If crypto assets are held as part of business assets, the relevant assessment regulations of the Austrian Income Tax Act (Einkommensteuergesetz, EStG) must be observed by companies preparing their balance sheets. Additionally, those of the Austrian Commercial Code (Unternehmensgesetzbuch, UGB) must be observed by profit auditors in accordance with § 5 of the Austrian Income Tax Act. As in the case of intangible assets, these are assigned to fixed or current assets on the basis of their typical corporate function. The documented intention to retain the assets over the long term will determine the allocation to fixed assets. Otherwise, they are regarded as current assets. Therefore, for tax purposes, the annual assessment can result in devaluations as well as in write-ups of assets. A business owner who buys crypto assets (such as bitcoins) on the "stock exchange" and exchanges them there for Euros or another virtual currency may incur exchange rate gains or losses that must be taken into account when determining profits (§ 6 subparagraph 14 lit. a of the Austrian Income Tax Act). The actual value is used in this instance; this usually corresponds with the valid daily rate. 

Income tax treatment

With regard to income tax assessment, crypto assets are treated like other, tangible assets and any resulting income is calculated at the applicable rate.  

However, if crypto assets are assessed as yielding interest, they are deemed tangible assets in the sense of § 27(3) of the Austrian Income Tax Act.
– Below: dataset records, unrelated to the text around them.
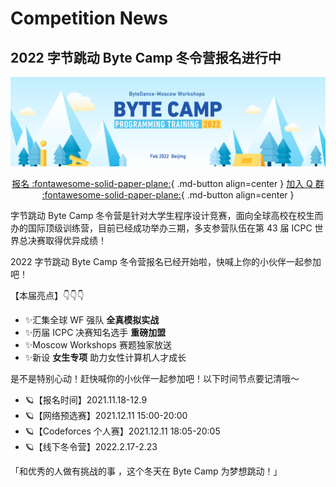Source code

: # Competition News

## 2022 字节跳动 Byte Camp 冬令营报名进行中

[![](./images/bytecamp-2022-banner.png)](https://programcamp.toutiao.com)

<style type="text/css">

.center {
    display: flex;
    justify-content: center;
    align-items: center;
}

</style>

<center>

[报名 :fontawesome-solid-paper-plane:](https://programcamp.toutiao.com/signupteam){ .md-button align=center }
[加入 Q 群 :fontawesome-solid-paper-plane:](https://jq.qq.com/?_wv=1027&k=64KvQFVV){ .md-button align=center }

</center>

字节跳动 Byte Camp 冬令营是针对大学生程序设计竞赛，面向全球高校在校生而办的国际顶级训练营，目前已经成功举办三期，多支参营队伍在第 43 届 ICPC 世界总决赛取得优异成绩！

2022 字节跳动 Byte Camp 冬令营报名已经开始啦，快喊上你的小伙伴一起参加吧！

【本届亮点】👇👇👇

- ✨汇集全球 WF 强队 **全真模拟实战**
- ✨历届 ICPC 决赛知名选手 **重磅加盟**
- ✨Moscow Workshops 赛题独家放送
- ✨新设 **女生专项** 助力女性计算机人才成长

是不是特别心动！赶快喊你的小伙伴一起参加吧！以下时间节点要记清哦～

- 🪐【报名时间】2021.11.18-12.9
- 🪐【网络预选赛】2021.12.11 15:00-20:00
- 🪐【Codeforces 个人赛】2021.12.11 18:05-20:05
- 🪐【线下冬令营】2022.2.17-2.23

「和优秀的人做有挑战的事 ，这个冬天在 Byte Camp 为梦想跳动！」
Changes in the value of crypto assets which are assessed as interest-bearing are subject to the special tax rate pursuant to § 27a(1) of the Austrian Income Tax Act (and § 27a(6) of the Austrian Income Tax Act). An interest-bearing investment is deemed to take place when crypto assets are lent to other market participants (private individuals or companies specialising in trading crypto assets). For this purpose, a given quantity of a crypto asset is sent to the crypto-asset-address of the recipient, prompting a change of assignment of the crypto asset. If an additional quantity of crypto assets is pledged pro rata temporis in return for the provision of the crypto asset, this constitutes “interest” and is therefore taxable as income from capital transfers.  

Commercial income generated with crypto assets

According to § 23 subparagraph 1 of the Austrian Income Tax Act, income from commercial operations is classed as income from independent, sustainable activity undertaken with the intention of making a profit where this involves participation in general economic transactions that are not defined as agriculture, forestry, nor as income from self-employed work. 


The creation of crypto assets (mining) is fundamentally a commercial activity with corresponding tax consequences. The creation of crypto assets is therefore not treated differently from the production of any other economic goods. 

Operation of an online exchange for crypto assets

The operation of an online exchange for crypto assets, where these can be exchanged (“bought and sold”) for other crypto assets or for real currencies, is fundamentally regarded as a commercial activity with corresponding tax consequences. 

Operation of a crypto asset ATM

The operation of a crypto asset ATM, from which crypto assets can be obtained with cash, is regarded as a commercial activity with corresponding tax consequences. 

Crypto assets as part of private assets

Income tax treatment

The income tax treatment of crypto assets held as private assets depends on whether they are interest-bearing. § 27(3) of the Austrian Income Tax Act stipulates whether the crypto assets are deemed an interest-bearing investment. The gained interest, as well as realised changes in value are in this case subject to the special tax rate of 27.5% in accordance with § 27a(1) of the Austrian Income Tax Act. If the income from the sale of bitcoins is subsumed under § 27(3) of the Austrian Income Tax Act, the provisions of § 27a(4) of the Austrian Income Tax Act apply, according to which the moving average price is applied.  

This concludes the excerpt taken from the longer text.